Prediction of flow and heat transfer in the entry region of concentric cylinders with rotating inner walls

Abstract

In this study, the problem of steady laminar forced convection in the entry region of concentric annuli with rotating inner walls is investigated numerically using fluent code. Due to the axi-symmetry of the problem, a 2D axi-symmetric model is used. Focus is on rotation number (Ro), annulus radius ratio (N) effects on heat transfer characteristics, and the torque required to rotate the inner walls. Air and engine oil were used in the simulation. Reynolds number (Re) of 500 based on inlet velocity and hydraulic diameter is kept constant over the whole range of the considered rotation numbers and radius ratios. The Navier stokes equations together with the energy equation are solved. Two boundary conditions are considered to be imposed: (1) The outer cylinder is adiabatic while constant wall temperature is used at the inner cylinder, (2) The inner and outer cylinders are kept isothermal at constant but different wall temperatures.

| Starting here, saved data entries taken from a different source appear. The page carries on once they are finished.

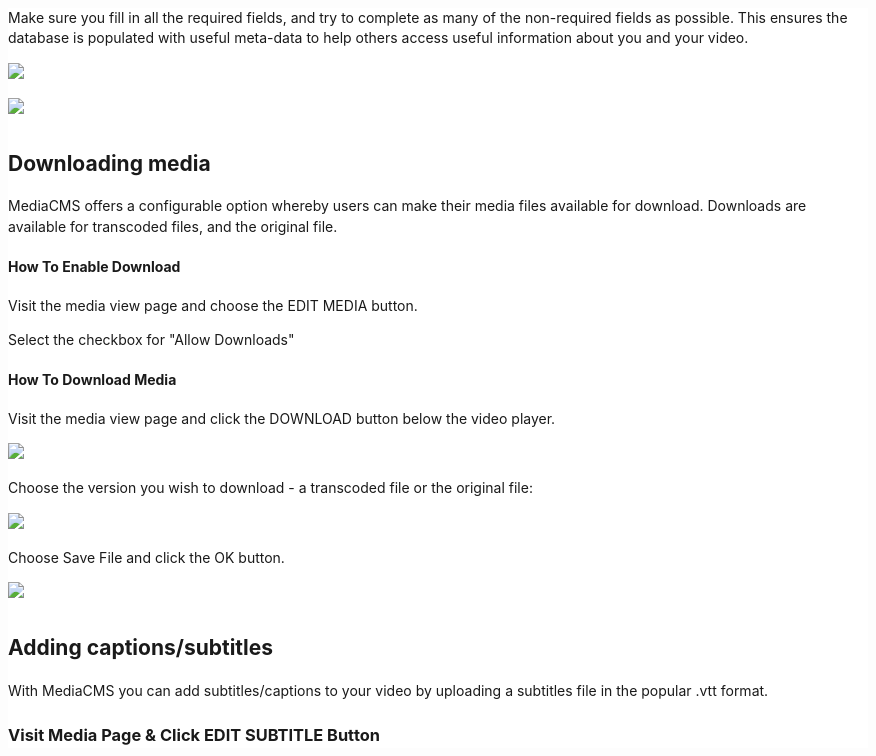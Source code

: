 Make sure you fill in all the required fields, and try to complete as many of the non-required fields as possible. This ensures the database is populated with useful meta-data to help others access useful information about you and your video.

<p align="left">
    <img src="./images/Edit-Media-Metadata-1.png"/>
</p>

<p align="left">
    <img src="./images/Edit-Media-Metadata-2.png"/>
</p>



## Downloading media

MediaCMS offers a configurable option whereby users can make their media files available for download. Downloads are available for transcoded files, and the original file.

#### How To Enable Download

Visit the media view page and choose the EDIT MEDIA button.

Select the checkbox for "Allow Downloads"

#### How To Download Media

Visit the media view page and click the DOWNLOAD button below the video player.

<p align="left">
    <img src="./images/Click-Download-Button.png">
</p>

Choose the version you wish to download - a transcoded file or the original file:

<p align="left">
    <img src="./images/Click-version-download.png">
</p>

Choose Save File and click the OK button.

<p align="left">
    <img src="./images/Save-File.png">
</p>



## Adding captions/subtitles

With MediaCMS you can add subtitles/captions to your video by uploading a subtitles file in the popular .vtt format.

### Visit Media Page & Click EDIT SUBTITLE Button
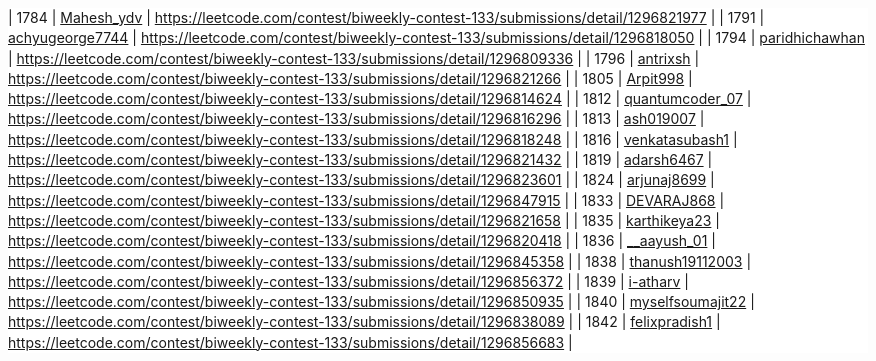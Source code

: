 | 1784 | [Mahesh_ydv](https://leetcode.com/u/Mahesh_ydv) | https://leetcode.com/contest/biweekly-contest-133/submissions/detail/1296821977 |
| 1791 | [achyugeorge7744](https://leetcode.com/u/achyugeorge7744) | https://leetcode.com/contest/biweekly-contest-133/submissions/detail/1296818050 |
| 1794 | [paridhichawhan](https://leetcode.com/u/paridhichawhan) | https://leetcode.com/contest/biweekly-contest-133/submissions/detail/1296809336 |
| 1796 | [antrixsh](https://leetcode.com/u/antrixsh) | https://leetcode.com/contest/biweekly-contest-133/submissions/detail/1296821266 |
| 1805 | [Arpit998](https://leetcode.com/u/Arpit998) | https://leetcode.com/contest/biweekly-contest-133/submissions/detail/1296814624 |
| 1812 | [quantumcoder_07](https://leetcode.com/u/quantumcoder_07) | https://leetcode.com/contest/biweekly-contest-133/submissions/detail/1296816296 |
| 1813 | [ash019007](https://leetcode.com/u/ash019007) | https://leetcode.com/contest/biweekly-contest-133/submissions/detail/1296818248 |
| 1816 | [venkatasubash1](https://leetcode.com/u/venkatasubash1) | https://leetcode.com/contest/biweekly-contest-133/submissions/detail/1296821432 |
| 1819 | [adarsh6467](https://leetcode.com/u/adarsh6467) | https://leetcode.com/contest/biweekly-contest-133/submissions/detail/1296823601 |
| 1824 | [arjunaj8699](https://leetcode.com/u/arjunaj8699) | https://leetcode.com/contest/biweekly-contest-133/submissions/detail/1296847915 |
| 1833 | [DEVARAJ868](https://leetcode.com/u/DEVARAJ868) | https://leetcode.com/contest/biweekly-contest-133/submissions/detail/1296821658 |
| 1835 | [karthikeya23](https://leetcode.com/u/karthikeya23) | https://leetcode.com/contest/biweekly-contest-133/submissions/detail/1296820418 |
| 1836 | [__aayush_01](https://leetcode.com/u/__aayush_01) | https://leetcode.com/contest/biweekly-contest-133/submissions/detail/1296845358 |
| 1838 | [thanush19112003](https://leetcode.com/u/thanush19112003) | https://leetcode.com/contest/biweekly-contest-133/submissions/detail/1296856372 |
| 1839 | [i-atharv](https://leetcode.com/u/i-atharv) | https://leetcode.com/contest/biweekly-contest-133/submissions/detail/1296850935 |
| 1840 | [myselfsoumajit22](https://leetcode.com/u/myselfsoumajit22) | https://leetcode.com/contest/biweekly-contest-133/submissions/detail/1296838089 |
| 1842 | [felixpradish1](https://leetcode.com/u/felixpradish1) | https://leetcode.com/contest/biweekly-contest-133/submissions/detail/1296856683 |
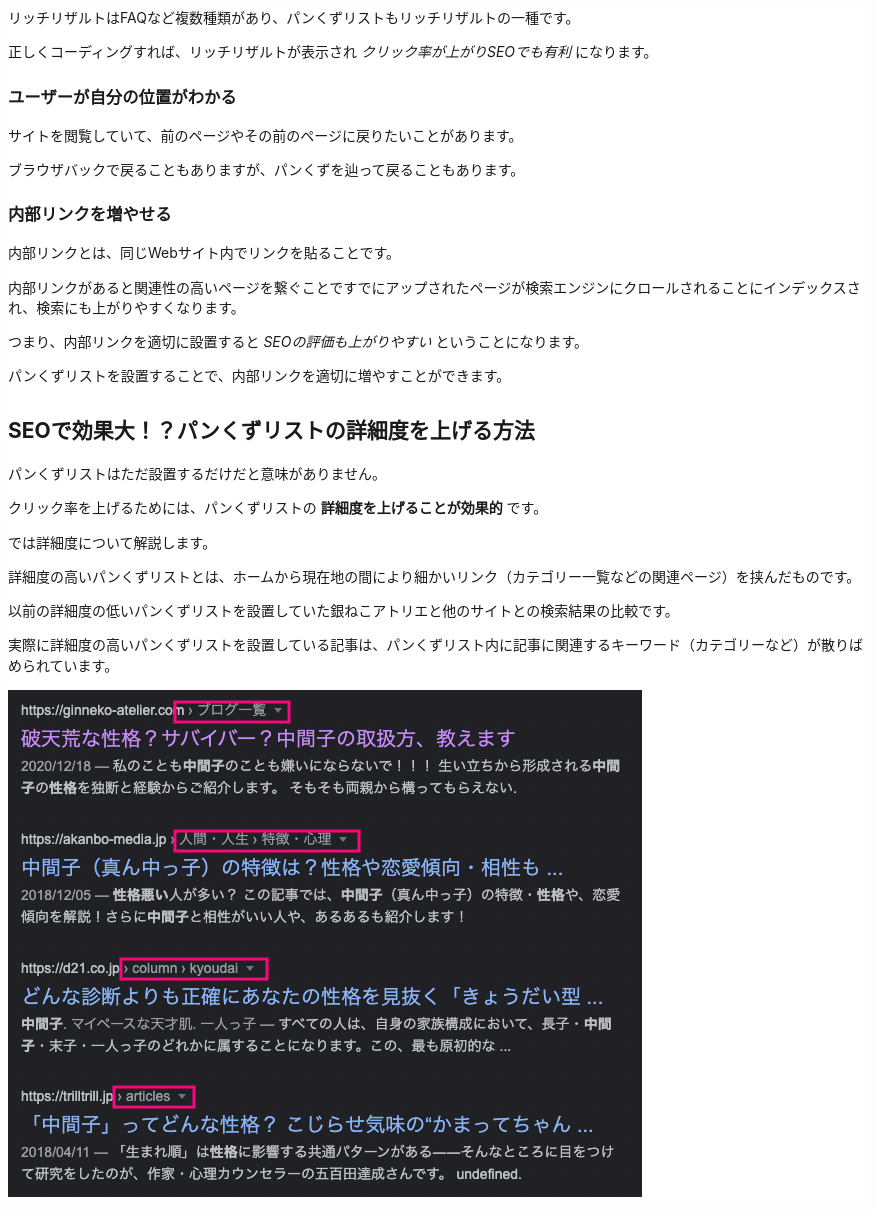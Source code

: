 <msg txt='リッチな（検索）結果を表示。ユーザーがクリックに至る優位な情報を目立たせてくれるのでクリック率は上がります。'></msg>

リッチリザルトはFAQなど複数種類があり、パンくずリストもリッチリザルトの一種です。


正しくコーディングすれば、リッチリザルトが表示され *クリック率が上がりSEOでも有利* になります。

### ユーザーが自分の位置がわかる
サイトを閲覧していて、前のページやその前のページに戻りたいことがあります。

<msg txt='「前のページにあった、あの記事気になるなぁ」ってこと、よくありますよね？'></msg>

ブラウザバックで戻ることもありますが、パンくずを辿って戻ることもあります。

### 内部リンクを増やせる
内部リンクとは、同じWebサイト内でリンクを貼ることです。

内部リンクがあると関連性の高いページを繋ぐことですでにアップされたページが検索エンジンにクロールされることにインデックスされ、検索にも上がりやすくなります。

つまり、内部リンクを適切に設置すると *SEOの評価も上がりやすい* ということになります。

パンくずリストを設置することで、内部リンクを適切に増やすことができます。

## SEOで効果大！？パンくずリストの詳細度を上げる方法

パンくずリストはただ設置するだけだと意味がありません。

クリック率を上げるためには、パンくずリストの **詳細度を上げることが効果的** です。

では詳細度について解説します。

詳細度の高いパンくずリストとは、ホームから現在地の間により細かいリンク（カテゴリー一覧などの関連ページ）を挟んだものです。

以前の詳細度の低いパンくずリストを設置していた銀ねこアトリエと他のサイトとの検索結果の比較です。

実際に詳細度の高いパンくずリストを設置している記事は、パンくずリスト内に記事に関連するキーワード（カテゴリーなど）が散りばめられています。

![カテゴリーなどのリンクをはさむ](./images/04/entry498-5.png)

The torque and the nusselt number are presented for three values of annulus radius ratio, N and three values of rotation number, Ro. Furthermore, the effect of variable viscosity is discussed. The results show that the radius ratio and thermal boundary conditions significantly affect the flow field and heat transfer characteristics. Including the variation of viscosity as function of temperature significantly affects the results for engine oil and almost has no effect on the results for air.